Ein Interview mit Mag. Martin Mayer, Fachkoordinator Psychologie im Rahmen des Betrieblichen Gesundheitsmanagements bei den ÖBB.

Seit 2018 schult die Suchtprävention und Früherkennung in zahlreichen Workshops Führungskräfte der ÖBB. Parallel dazu finden Seminare zum Thema Gesundes Führen statt. Zu Beginn wurden die Inhalte in Präsenzschulungen vermittelt, inzwischen wurde auf Blended Learning umgestellt: Einem Halbtag in Präsenz gehen ein Webinar und Wissensvermittlung durch eigens gestaltete Videos voraus. Wir fragen Mag. Martin Mayer, Fachkoordinator Psychologie im Rahmen des Betrieblichen Gesundheitsmanagements bei den ÖBB, was die Auseinandersetzung mit dem Thema Sucht bewirkt.

Suchtprävention ist in vielen Betrieben ein Tabuthema, warum war es den ÖBB wichtig, sich mit damit auseinanderzusetzen?

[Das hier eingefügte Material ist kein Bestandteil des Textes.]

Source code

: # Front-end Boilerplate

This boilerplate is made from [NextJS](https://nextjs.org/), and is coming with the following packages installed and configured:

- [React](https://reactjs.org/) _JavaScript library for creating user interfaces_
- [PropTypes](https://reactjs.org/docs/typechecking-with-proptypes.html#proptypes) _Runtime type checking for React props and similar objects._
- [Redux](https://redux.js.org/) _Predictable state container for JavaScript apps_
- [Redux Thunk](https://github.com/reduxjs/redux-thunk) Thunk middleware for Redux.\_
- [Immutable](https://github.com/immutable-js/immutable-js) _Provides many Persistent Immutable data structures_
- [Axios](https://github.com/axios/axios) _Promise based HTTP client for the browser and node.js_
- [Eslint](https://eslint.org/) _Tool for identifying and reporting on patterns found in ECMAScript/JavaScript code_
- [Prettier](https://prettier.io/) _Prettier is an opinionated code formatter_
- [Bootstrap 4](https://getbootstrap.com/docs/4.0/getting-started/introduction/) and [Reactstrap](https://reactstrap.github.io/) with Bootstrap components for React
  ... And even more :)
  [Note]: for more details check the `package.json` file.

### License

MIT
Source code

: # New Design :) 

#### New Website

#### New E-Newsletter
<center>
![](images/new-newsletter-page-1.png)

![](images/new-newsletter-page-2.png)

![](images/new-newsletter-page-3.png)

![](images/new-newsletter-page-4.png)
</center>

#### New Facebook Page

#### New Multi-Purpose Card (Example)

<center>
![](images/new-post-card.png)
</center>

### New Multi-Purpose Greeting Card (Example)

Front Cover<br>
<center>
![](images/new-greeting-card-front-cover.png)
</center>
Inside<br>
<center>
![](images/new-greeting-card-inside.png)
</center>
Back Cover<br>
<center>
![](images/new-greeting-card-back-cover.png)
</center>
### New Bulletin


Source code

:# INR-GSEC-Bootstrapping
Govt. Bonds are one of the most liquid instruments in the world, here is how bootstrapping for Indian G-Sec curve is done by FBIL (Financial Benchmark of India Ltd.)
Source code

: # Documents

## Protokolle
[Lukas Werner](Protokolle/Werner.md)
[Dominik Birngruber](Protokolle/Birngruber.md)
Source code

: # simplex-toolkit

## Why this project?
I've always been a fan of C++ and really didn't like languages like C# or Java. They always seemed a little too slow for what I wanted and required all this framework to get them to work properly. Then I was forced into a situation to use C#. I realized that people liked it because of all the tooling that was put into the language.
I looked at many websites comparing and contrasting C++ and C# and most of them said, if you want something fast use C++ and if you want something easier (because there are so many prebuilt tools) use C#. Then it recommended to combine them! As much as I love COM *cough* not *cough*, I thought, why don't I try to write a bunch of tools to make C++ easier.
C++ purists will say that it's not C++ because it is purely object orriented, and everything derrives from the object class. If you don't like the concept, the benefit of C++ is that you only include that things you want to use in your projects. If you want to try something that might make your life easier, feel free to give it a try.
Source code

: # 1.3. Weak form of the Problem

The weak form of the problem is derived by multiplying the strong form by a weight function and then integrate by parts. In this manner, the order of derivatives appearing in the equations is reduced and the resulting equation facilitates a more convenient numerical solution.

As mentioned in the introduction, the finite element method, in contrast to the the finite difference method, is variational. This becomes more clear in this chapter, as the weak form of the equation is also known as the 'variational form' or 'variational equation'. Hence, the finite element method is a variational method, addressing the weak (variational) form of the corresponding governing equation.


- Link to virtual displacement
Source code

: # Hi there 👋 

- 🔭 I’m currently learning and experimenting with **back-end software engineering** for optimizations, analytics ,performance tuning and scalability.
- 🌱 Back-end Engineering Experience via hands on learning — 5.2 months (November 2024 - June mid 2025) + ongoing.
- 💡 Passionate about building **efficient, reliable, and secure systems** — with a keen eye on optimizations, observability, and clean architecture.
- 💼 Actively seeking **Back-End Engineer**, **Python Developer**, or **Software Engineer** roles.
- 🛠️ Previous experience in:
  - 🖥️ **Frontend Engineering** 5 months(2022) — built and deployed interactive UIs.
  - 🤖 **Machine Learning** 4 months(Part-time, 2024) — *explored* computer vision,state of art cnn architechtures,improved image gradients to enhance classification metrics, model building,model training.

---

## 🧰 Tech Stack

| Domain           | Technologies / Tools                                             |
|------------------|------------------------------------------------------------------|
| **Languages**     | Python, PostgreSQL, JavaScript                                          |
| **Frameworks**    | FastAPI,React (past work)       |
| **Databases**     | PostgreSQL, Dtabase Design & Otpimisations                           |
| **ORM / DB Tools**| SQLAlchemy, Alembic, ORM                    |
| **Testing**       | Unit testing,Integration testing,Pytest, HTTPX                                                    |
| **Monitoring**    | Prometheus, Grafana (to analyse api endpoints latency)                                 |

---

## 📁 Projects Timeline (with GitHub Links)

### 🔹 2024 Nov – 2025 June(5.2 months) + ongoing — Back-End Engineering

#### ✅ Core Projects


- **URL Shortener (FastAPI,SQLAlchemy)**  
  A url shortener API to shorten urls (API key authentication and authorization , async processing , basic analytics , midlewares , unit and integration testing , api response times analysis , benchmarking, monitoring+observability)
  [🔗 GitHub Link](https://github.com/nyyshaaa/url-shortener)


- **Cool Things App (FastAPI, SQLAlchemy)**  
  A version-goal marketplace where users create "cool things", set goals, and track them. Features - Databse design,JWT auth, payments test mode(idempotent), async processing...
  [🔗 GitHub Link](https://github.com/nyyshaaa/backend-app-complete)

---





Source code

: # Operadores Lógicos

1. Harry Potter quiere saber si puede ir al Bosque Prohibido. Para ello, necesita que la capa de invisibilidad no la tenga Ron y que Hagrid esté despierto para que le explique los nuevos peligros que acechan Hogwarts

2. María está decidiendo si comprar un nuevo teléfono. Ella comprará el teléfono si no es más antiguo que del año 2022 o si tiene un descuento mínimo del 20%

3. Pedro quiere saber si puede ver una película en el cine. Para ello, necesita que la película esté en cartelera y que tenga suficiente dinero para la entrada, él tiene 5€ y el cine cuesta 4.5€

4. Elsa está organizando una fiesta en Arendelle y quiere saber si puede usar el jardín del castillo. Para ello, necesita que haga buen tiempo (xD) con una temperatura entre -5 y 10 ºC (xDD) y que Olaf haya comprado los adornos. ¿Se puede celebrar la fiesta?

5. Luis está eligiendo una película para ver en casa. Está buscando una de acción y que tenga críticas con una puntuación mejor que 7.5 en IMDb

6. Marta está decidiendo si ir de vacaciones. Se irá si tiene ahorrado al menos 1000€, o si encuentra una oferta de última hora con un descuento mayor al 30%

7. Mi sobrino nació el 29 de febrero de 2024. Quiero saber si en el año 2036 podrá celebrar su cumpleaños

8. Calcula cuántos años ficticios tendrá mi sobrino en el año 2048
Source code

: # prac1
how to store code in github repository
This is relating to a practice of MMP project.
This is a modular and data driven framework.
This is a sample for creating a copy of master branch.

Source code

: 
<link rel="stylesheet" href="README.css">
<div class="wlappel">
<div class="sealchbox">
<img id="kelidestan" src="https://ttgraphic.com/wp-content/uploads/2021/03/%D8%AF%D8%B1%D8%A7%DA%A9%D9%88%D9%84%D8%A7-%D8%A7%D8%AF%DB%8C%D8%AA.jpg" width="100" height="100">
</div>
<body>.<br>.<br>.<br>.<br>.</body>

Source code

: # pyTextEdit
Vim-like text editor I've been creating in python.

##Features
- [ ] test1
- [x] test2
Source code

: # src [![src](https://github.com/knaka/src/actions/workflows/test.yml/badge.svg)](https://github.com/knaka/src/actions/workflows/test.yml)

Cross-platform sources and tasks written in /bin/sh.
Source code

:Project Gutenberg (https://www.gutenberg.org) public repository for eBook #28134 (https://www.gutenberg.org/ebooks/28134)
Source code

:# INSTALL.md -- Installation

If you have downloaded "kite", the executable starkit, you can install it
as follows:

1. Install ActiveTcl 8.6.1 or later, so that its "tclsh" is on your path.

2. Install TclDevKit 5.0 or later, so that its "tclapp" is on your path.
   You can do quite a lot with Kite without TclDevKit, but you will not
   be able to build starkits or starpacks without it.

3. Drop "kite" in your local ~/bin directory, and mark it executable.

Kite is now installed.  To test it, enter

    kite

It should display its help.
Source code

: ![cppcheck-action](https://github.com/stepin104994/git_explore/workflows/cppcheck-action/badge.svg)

Martin Mayer: Gesundes Führen ist seit langem ein zentrales Thema bei den ÖBB. Es gilt dabei, dieses allgemeine Anliegen zu konkretisieren. Das Thema Sucht ist dafür gut geeignet. Es war uns ein Anliegen, dafür zu sensibilisieren und gleichzeitig klare Handlungsanleitungen zu geben. Schließlich berührt das Thema auch den Arbeitnehmer_innenschutz und die Fürsorgepflicht des Arbeitgebers.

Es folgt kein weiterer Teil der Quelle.